2.6 Interest. Borrower shall pay interest to the Bank on the
outstanding and unpaid principal amount of the Revolving Credit Loans made under
this Agreement at a rate per annum of LIBOR plus 250 basis points or Prime plus
..25% through December 31, 2004, and thereafter, at a rate per annum selected by
Borrower, at the appropriate level, from the two Revolver columns of the pricing
grid attached as Exhibit B to this Agreement. Any change in the interest rate
resulting from a change in the Prime Rate shall be effective as of the opening
of business on the day on which such change in the Prime Rate becomes effective.
Interest on each Loan shall be calculated on the basis of a year of 360 days for
the actual number of days elapsed. Interest on the Loans shall be paid in
immediately available funds to the Bank at its Principal Office, in the case of
Prime Loans on the first day of each month and in the case of LIBOR Loans, on
the last day of the Interest Period with respect thereto. All accrued and unpaid
interest shall be due and payable on the Termination Date.
2.7 Revolving Credit Note.

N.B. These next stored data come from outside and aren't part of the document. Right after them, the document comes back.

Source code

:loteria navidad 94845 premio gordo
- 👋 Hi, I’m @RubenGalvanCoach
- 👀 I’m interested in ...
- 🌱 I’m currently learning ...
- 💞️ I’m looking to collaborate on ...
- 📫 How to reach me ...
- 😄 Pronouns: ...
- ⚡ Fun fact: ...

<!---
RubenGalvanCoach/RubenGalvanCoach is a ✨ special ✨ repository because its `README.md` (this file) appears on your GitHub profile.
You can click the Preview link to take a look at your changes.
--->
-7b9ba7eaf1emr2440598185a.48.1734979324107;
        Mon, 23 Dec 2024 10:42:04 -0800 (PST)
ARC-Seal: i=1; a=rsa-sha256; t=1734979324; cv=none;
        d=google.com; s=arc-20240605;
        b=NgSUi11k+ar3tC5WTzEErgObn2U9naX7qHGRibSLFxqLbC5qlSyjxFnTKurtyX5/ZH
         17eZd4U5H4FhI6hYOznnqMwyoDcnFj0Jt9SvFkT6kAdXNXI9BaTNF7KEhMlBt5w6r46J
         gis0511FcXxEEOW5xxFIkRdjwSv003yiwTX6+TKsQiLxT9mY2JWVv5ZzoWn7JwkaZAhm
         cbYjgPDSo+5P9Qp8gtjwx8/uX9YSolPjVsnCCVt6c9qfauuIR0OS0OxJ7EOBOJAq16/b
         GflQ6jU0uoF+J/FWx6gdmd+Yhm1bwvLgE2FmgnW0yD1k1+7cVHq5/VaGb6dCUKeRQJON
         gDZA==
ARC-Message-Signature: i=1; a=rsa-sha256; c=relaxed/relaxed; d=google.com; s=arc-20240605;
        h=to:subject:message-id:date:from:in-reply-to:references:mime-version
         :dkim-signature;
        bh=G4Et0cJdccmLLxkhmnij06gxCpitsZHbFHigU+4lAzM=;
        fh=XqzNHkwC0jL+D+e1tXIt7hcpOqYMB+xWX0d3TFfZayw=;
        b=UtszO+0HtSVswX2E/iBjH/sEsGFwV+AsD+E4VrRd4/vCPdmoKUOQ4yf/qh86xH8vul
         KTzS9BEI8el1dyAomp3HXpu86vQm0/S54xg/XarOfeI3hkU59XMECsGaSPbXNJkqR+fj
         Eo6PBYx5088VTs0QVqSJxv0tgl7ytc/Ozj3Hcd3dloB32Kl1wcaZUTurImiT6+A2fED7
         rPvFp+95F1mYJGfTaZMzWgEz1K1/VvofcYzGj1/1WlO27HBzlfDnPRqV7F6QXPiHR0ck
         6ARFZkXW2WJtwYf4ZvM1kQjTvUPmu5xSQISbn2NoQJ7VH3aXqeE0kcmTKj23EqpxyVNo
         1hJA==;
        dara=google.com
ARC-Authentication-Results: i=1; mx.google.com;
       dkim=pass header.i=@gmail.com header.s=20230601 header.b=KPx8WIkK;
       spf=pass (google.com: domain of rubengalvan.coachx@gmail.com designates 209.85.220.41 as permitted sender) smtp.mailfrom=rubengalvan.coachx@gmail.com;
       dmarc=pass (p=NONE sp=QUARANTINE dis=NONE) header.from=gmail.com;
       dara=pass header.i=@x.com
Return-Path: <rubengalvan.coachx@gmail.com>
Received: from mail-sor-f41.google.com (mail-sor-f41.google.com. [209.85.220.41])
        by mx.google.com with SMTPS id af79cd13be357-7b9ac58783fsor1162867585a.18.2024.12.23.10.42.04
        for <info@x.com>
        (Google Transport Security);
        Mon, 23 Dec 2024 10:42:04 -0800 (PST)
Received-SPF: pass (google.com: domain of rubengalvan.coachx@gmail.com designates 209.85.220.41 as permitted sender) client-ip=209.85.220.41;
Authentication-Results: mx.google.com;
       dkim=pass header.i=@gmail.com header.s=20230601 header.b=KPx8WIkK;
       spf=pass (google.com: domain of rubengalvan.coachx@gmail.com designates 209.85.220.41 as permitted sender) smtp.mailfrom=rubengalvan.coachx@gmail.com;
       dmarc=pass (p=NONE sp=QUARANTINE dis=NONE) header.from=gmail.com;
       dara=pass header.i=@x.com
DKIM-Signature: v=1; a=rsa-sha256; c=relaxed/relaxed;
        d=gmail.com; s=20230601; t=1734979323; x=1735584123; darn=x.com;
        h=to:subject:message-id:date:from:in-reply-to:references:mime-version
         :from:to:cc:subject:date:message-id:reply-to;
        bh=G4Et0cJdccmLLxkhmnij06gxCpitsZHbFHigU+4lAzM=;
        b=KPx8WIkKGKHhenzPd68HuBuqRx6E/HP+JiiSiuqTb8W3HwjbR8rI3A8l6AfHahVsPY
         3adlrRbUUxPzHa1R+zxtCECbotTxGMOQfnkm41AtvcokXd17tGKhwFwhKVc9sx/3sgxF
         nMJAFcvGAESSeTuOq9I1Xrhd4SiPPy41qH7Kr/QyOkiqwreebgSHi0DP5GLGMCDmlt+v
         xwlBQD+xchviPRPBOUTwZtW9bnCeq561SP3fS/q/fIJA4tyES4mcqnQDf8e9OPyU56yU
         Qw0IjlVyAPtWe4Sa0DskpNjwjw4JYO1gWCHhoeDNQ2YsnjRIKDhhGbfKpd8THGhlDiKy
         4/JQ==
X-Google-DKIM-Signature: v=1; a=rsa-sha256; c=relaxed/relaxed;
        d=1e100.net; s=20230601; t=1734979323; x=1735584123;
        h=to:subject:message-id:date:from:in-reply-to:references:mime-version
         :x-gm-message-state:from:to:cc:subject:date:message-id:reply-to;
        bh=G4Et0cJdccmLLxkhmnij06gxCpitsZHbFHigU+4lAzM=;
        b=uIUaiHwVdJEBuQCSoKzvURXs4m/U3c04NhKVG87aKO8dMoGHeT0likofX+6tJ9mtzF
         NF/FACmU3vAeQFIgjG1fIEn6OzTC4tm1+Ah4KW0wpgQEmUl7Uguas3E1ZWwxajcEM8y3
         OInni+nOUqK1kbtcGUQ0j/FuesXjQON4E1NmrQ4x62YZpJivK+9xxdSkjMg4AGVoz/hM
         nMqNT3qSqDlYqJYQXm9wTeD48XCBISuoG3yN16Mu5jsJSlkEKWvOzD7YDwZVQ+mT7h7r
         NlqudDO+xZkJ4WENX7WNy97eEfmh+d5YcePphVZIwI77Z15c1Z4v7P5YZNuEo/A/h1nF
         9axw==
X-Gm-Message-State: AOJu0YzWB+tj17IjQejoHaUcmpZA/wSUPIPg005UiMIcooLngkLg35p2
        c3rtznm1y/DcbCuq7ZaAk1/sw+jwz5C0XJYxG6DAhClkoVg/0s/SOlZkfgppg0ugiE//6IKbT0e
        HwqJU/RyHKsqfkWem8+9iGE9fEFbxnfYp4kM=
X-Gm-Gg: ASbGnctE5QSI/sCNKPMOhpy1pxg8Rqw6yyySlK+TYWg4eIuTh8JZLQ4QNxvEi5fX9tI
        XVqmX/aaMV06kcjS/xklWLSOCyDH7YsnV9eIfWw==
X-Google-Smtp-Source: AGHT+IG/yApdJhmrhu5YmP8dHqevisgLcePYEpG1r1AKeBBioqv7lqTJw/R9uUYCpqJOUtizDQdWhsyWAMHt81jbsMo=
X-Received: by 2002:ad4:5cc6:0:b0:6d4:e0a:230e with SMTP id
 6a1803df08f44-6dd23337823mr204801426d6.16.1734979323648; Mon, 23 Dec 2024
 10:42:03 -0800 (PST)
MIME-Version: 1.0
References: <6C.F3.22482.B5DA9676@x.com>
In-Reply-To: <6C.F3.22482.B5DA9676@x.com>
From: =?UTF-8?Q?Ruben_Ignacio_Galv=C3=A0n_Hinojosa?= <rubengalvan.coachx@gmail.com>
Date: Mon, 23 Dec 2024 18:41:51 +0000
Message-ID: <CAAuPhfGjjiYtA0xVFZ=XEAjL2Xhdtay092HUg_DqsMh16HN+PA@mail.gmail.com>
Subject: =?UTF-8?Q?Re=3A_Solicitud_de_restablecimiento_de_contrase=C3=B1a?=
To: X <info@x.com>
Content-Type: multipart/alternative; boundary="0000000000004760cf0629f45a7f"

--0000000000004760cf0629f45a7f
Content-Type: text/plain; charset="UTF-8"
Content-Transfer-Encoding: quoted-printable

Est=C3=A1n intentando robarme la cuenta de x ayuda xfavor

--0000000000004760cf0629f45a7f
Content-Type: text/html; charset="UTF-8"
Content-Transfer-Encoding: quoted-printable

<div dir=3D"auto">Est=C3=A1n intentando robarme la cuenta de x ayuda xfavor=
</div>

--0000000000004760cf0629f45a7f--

Borrower's obligation to repay the
Revolving Credit Loan shall be evidenced by the Revolving Credit Note in
substantially the form of Exhibit D to this Agreement, with blanks appropriately
completed. All Revolving Credit Loans shall be repaid on the Termination Date.
2.8 Prepayments. Borrower may prepay the Revolving Credit Note in
whole or in part with accrued interest to the date of such prepayment on the
amount prepaid, but without premium or penalty, provided that (a) each partial
payment shall be in a principal amount of not less then Fifty Thousand Dollars
($50,000); and (b) LIBOR Loans may be prepaid only on the last day of the
Interest Period for such Loans. In addition, at any time that the Borrower
becomes aware or receive notice (oral or written) that the outstanding principal
amount of all Revolving Credit Loans exceeds the Borrowing Base, Borrower shall
immediately prepay the Revolving Credit Loans by the amount necessary to comply
with the provisions of Section 2.2.
2.9 Method of Payment. Borrower shall make each payment under this
Agreement and under the Note not later than 12:00 P.M. (eastern standard time)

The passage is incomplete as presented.